The Hidden Messages of Commercials

We all see commercials almost everyday, but often times we don’t pay attention to the subtle details. When looking at gender specifically related to children it is interesting to look deeper into the commercials played during cartoons and kids channels in general. I was watching my cousins who are ages 5 and 10 and I was kind of thrown off by the messages these commercials were trying to portray. The commercials made it very clear which gender the toys or movies they were trying to sell were geared towards.

When looking at the keywords essay, “Gender” by Erica Hateley a few things caught my attention that related closely with these commercials. One of the passages was talking about children’s text and the way it is presented and it said that the text “presented boys in fiction as movers, doers, explorers, adventurers, creatures of action, guile, mischief, intellect, and leadership. Girls were presented as tag-alongs, subordinate to cousin initiative and daring, relatively docile, passive, emotional, and unimaginative; as restraining influences on male daring and excess; as objects of an ambivalent (if not schizophrenic) male adulation and contempt (mirroring that which was prevalent in adult society); as domestic souls in training to be housewives and mothers.

As a young woman I find this to be almost disturbing but also very true, and these commercials make these characteristics seem true. In the commercials the ones for dolls and Barbie are shown with only girls playing with them, while the commercials for race cars and legos are only boys. Another interesting thing I noticed was the colors that are shown in the different commercials. The ones for the girls were bright colors like pink and yellow while the boys commercials were red and blue. The voices are also different depending on the target audience, because the ones geared towards girls are usually a girls voice and the boys have a male speaking. What caught my eye the most about these commercials is the way that boys are seen as playing with the more intellectual toys like the building kits, where the girls are playing with Easy Bake Ovens and being taught that they are meant to be preparing the food. By having these commercials be seen to young kids the target audience is being determined just by the way they are presenting the product.
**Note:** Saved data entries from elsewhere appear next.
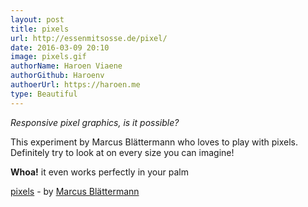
 ```yaml
---
layout: post
title: pixels
url: http://essenmitsosse.de/pixel/
date: 2016-03-09 20:10
image: pixels.gif
authorName: Haroen Viaene
authorGithub: Haroenv
authoerUrl: https://haroen.me
type: Beautiful
---
```

_Responsive pixel graphics, is it possible?_

This experiment by Marcus Blättermann who loves to play with pixels. Definitely try to look at on every size you can imagine!

**Whoa!** it even works perfectly in your palm

[pixels](http://essenmitsosse.de/pixel/) - by [Marcus Blättermann](http://essenmitsosse.de)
4 thoughts on “The Hidden Messages of Commercials”

  1. I thought your post was very interesting! I had never thought about commercials like this as being gender-specific because I guessed we’re all just conditioned that way. Now that you brought it up however, I cannot stop noticing all the instances in which this occurs. Since taking this class, I find myself looking for examples like this everywhere so now maybe I won’t be so bored when I’m sitting on the couch watching TV with my younger sisters.

  2. I am currently enrolled in the Marketing 300 course here at Madison. We recently discussed a topic similar to this! We were looking at how different companies advertise their products towards specific genders in order to sell them. We focused on adults, but it still relates. One product, for example, was Bic “Pens for Women.” The product was overall a fail, with very low sales. My professor’s point with showing us this was that not ALL products need to be geared toward a specific gender. Women and men alike can use the same pen. Who would’ve thought! Another example shown was a tool set “for women.” The tool set “for women” was intended for women, because the products were pink. Again, the product failed. Unfortunately the shared traits and needs of women and men are often overlooked, and companies produce products that fail because of that ignorance.
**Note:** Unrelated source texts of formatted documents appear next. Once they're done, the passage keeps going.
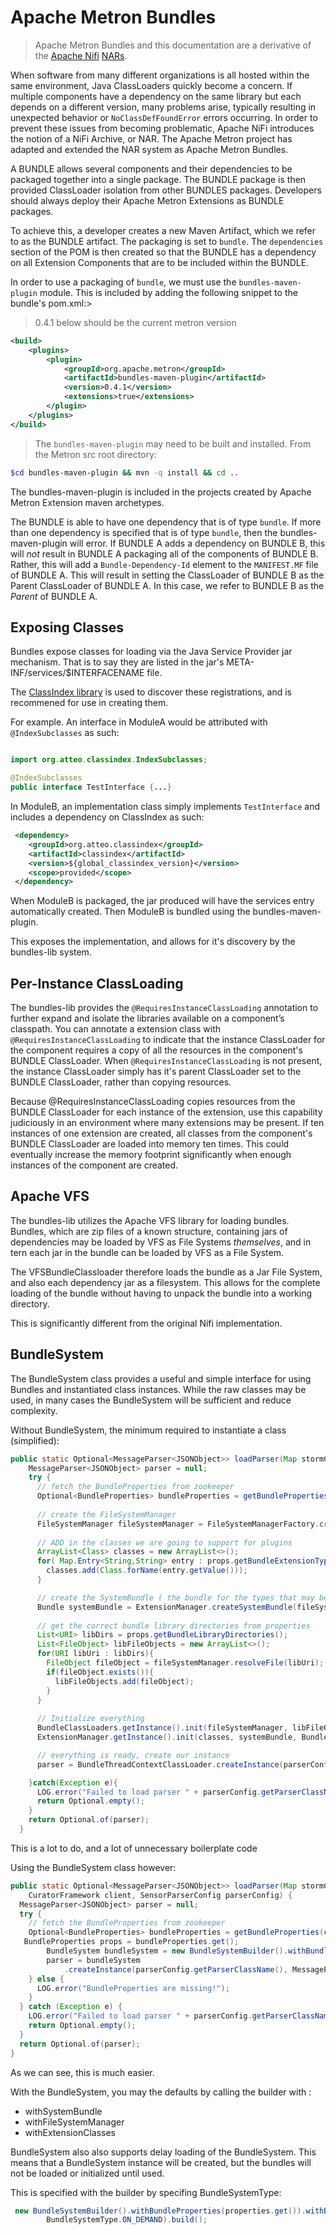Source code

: <!--
Licensed to the Apache Software Foundation (ASF) under one
or more contributor license agreements.  See the NOTICE file
distributed with this work for additional information
regarding copyright ownership.  The ASF licenses this file
to you under the Apache License, Version 2.0 (the
"License"); you may not use this file except in compliance
with the License.  You may obtain a copy of the License at

    http://www.apache.org/licenses/LICENSE-2.0

Unless required by applicable law or agreed to in writing, software
distributed under the License is distributed on an "AS IS" BASIS,
WITHOUT WARRANTIES OR CONDITIONS OF ANY KIND, either express or implied.
See the License for the specific language governing permissions and
limitations under the License.
-->

# Apache Metron Bundles

> Apache Metron Bundles and this documentation are a derivative of the [Apache Nifi](https://nifi.apache.org) [NARs](https://nifi.apache.org/developer-guide.html).

When software from many different organizations is all hosted within
the same environment, Java ClassLoaders quickly
become a concern. If multiple components have a dependency on the same
library but each depends on a different
version, many problems arise, typically resulting in unexpected
behavior or `NoClassDefFoundError` errors occurring.
In order to prevent these issues from becoming problematic, Apache NiFi
introduces the notion of a NiFi Archive, or NAR.  The Apache Metron project has adapted and extended the NAR system as
Apache Metron Bundles.

A BUNDLE allows several components and their dependencies to be packaged
together into a single package.
The BUNDLE package is then provided ClassLoader isolation from other BUNDLES
packages. Developers should always deploy their Apache Metron Extensions as BUNDLE packages.

To achieve this, a developer creates a new Maven Artifact, which we
refer to as the BUNDLE artifact. The packaging is
set to `bundle`. The `dependencies` section of the POM is then created so
that the BUNDLE has a dependency on all Extension Components that are to be included within the BUNDLE.

In order to use a packaging of `bundle`, we must use the `bundles-maven-plugin` module.
This is included by adding the following snippet to the bundle's pom.xml:> 
> 0.4.1 below should be the current metron version
```xml
<build>
    <plugins>
        <plugin>
            <groupId>org.apache.metron</groupId>
            <artifactId>bundles-maven-plugin</artifactId>
            <version>0.4.1</version>
            <extensions>true</extensions>
        </plugin>
    </plugins>
</build>
```

> The `bundles-maven-plugin` may need to be built and installed.  From the Metron src root directory:
```bash
$cd bundles-maven-plugin && mvn -q install && cd ..
```

The bundles-maven-plugin is included in the projects created by Apache Metron Extension maven archetypes.


The BUNDLE is able to have one dependency that is of type `bundle`. If more
than one dependency is specified that is of type
`bundle`, then the bundles-maven-plugin will error. If BUNDLE A adds a
dependency on BUNDLE B, this will *not* result in
BUNDLE A packaging all of the components of BUNDLE B. Rather, this will add
a `Bundle-Dependency-Id` element to the `MANIFEST.MF`
file of BUNDLE A. This will result in setting the ClassLoader of BUNDLE B as
the Parent ClassLoader of BUNDLE A. In this case,
we refer to BUNDLE B as the _Parent_ of BUNDLE A.

## Exposing Classes

Bundles expose classes for loading via the Java Service Provider jar mechanism.  That is to say they
are listed in the jar's META-INF/services/$INTERFACENAME file.

The [ClassIndex library](https://github.com/atteo/classindex) is used to discover these registrations, and is recommened for use in creating them.

For example.  An interface in ModuleA would be attributed with `@IndexSubclasses` as such:

```java

import org.atteo.classindex.IndexSubclasses;

@IndexSubclasses
public interface TestInterface {...}
```

In ModuleB, an implementation class simply implements `TestInterface` and includes a dependency on ClassIndex as such:

```xml
 <dependency>
    <groupId>org.atteo.classindex</groupId>
    <artifactId>classindex</artifactId>
    <version>${global_classindex_version}</version>
    <scope>provided</scope>
 </dependency>
```
When ModuleB is packaged, the jar produced will have the services entry automatically created.
Then ModuleB is bundled using the bundles-maven-plugin.

This exposes the implementation, and allows for it's discovery by the bundles-lib system.

## Per-Instance ClassLoading

The bundles-lib provides the `@RequiresInstanceClassLoading` annotation to further expand and isolate the libraries
available on a component’s classpath. You can annotate a extension class with `@RequiresInstanceClassLoading`
to indicate that the instance ClassLoader for the component requires a copy of all the resources in the
component's BUNDLE ClassLoader. When `@RequiresInstanceClassLoading` is not present, the
instance ClassLoader simply has it's parent ClassLoader set to the BUNDLE ClassLoader, rather than
copying resources.

Because @RequiresInstanceClassLoading copies resources from the BUNDLE ClassLoader for each instance of the
extension, use this capability judiciously in an environment where many extensions may be present. If ten instances of one extension are created, all classes
from the component's BUNDLE ClassLoader are loaded into memory ten times. This could eventually increase the
memory footprint significantly when enough instances of the component are created.


## Apache VFS 

The bundles-lib utilizes the Apache VFS library for loading bundles.  Bundles, which are zip files of a known structure, containing 
jars of dependencies may be loaded by VFS as File Systems *themselves*, and in tern each jar in the bundle can be loaded by VFS as a File System.

The VFSBundleClassloader therefore loads the bundle as a Jar File System, and also each dependency jar as a filesystem.  This allows
for the complete loading of the bundle without having to unpack the bundle into a working directory. 

This is significantly different from the original Nifi implementation.

## BundleSystem

The BundleSystem class provides a useful and simple interface for using Bundles and instantiated class instances.
While the raw classes may be used, in many cases the BundleSystem will be sufficient and reduce complexity.

Without BundleSystem, the minimum required to instantiate a class (simplified):

```java
public static Optional<MessageParser<JSONObject>> loadParser(Map stormConfig, CuratorFramework client, SensorParserConfig parserConfig){
    MessageParser<JSONObject> parser = null;
    try {
      // fetch the BundleProperties from zookeeper
      Optional<BundleProperties> bundleProperties = getBundleProperties(client);
      
      // create the FileSystemManager
      FileSystemManager fileSystemManager = FileSystemManagerFactory.createFileSystemManager(new String[] {props.getArchiveExtension()});
      
      // ADD in the classes we are going to support for plugins
      ArrayList<Class> classes = new ArrayList<>();
      for( Map.Entry<String,String> entry : props.getBundleExtensionTypes().entrySet()){
        classes.add(Class.forName(entry.getValue()));
      }

      // create the SystemBundle ( the bundle for the types that may be in the system classloader already )
      Bundle systemBundle = ExtensionManager.createSystemBundle(fileSystemManager, props);
     
      // get the correct bundle library directories from properties 
      List<URI> libDirs = props.getBundleLibraryDirectories();
      List<FileObject> libFileObjects = new ArrayList<>();
      for(URI libUri : libDirs){
        FileObject fileObject = fileSystemManager.resolveFile(libUri);
        if(fileObject.exists()){
          libFileObjects.add(fileObject);
        }
      }
      
      // Initialize everything
      BundleClassLoaders.getInstance().init(fileSystemManager, libFileObjects, props);
      ExtensionManager.getInstance().init(classes, systemBundle, BundleClassLoaders.getInstance().getBundles());

      // everything is ready, create our instance
      parser = BundleThreadContextClassLoader.createInstance(parserConfig.getParserClassName(),MessageParser.class,props);

    }catch(Exception e){
      LOG.error("Failed to load parser " + parserConfig.getParserClassName(),e);
      return Optional.empty();
    }
    return Optional.of(parser);
  }

```

This is a lot to do, and a lot of unnecessary boilerplate code

Using the BundleSystem class however:

```java
public static Optional<MessageParser<JSONObject>> loadParser(Map stormConfig,
    CuratorFramework client, SensorParserConfig parserConfig) {
  MessageParser<JSONObject> parser = null;
  try {
    // fetch the BundleProperties from zookeeper
    Optional<BundleProperties> bundleProperties = getBundleProperties(client);
   BundleProperties props = bundleProperties.get();
        BundleSystem bundleSystem = new BundleSystemBuilder().withBundleProperties(props).build();
        parser = bundleSystem
            .createInstance(parserConfig.getParserClassName(), MessageParser.class);
    } else {
      LOG.error("BundleProperties are missing!");
    }
  } catch (Exception e) {
    LOG.error("Failed to load parser " + parserConfig.getParserClassName(), e);
    return Optional.empty();
  }
  return Optional.of(parser);
}

```

As we can see, this is much easier.

With the BundleSystem, you may the defaults by calling the builder with :

- withSystemBundle
- withFileSystemManager
- withExtensionClasses

BundleSystem also also supports delay loading of the BundleSystem.  This means that a BundleSystem
instance will be created, but the bundles will not be loaded or initialized until used.

This is specified with the builder by specifing BundleSystemType:

```java
 new BundleSystemBuilder().withBundleProperties(properties.get()).withBundleSystemType(
        BundleSystemType.ON_DEMAND).build();
```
  3. One thing that really struck me in your post is that you observed that boys are seen playing with more “intellectual” toys. We know from history that boys had access to formal education long before girls did, but it is shocking to see that those trends are still happening today, even if it is just with the toys that children are playing with. To think of it from an intellectual stand point, boys and girls are learning very different things from the types of toys they are playing with and boys continue to have more access to toys that promote skills needed/taught in formal education settings.

  4. It definitely is interesting to analyze the commercials which are targeted at children and even how they have evolved over the years. With such an emphasis on attempting to eliminate the separation between “boys toys” and “girls toys”, it seems that these commercials still send the same message they did when I was a kid. Easy Bake Ovens are for girls and cars are for boys. I believe there is a certain money motivation behind this. Would easy bake ovens sell the same amount if ads showed a boy and girl playing with it? This would be an interesting study to conduct.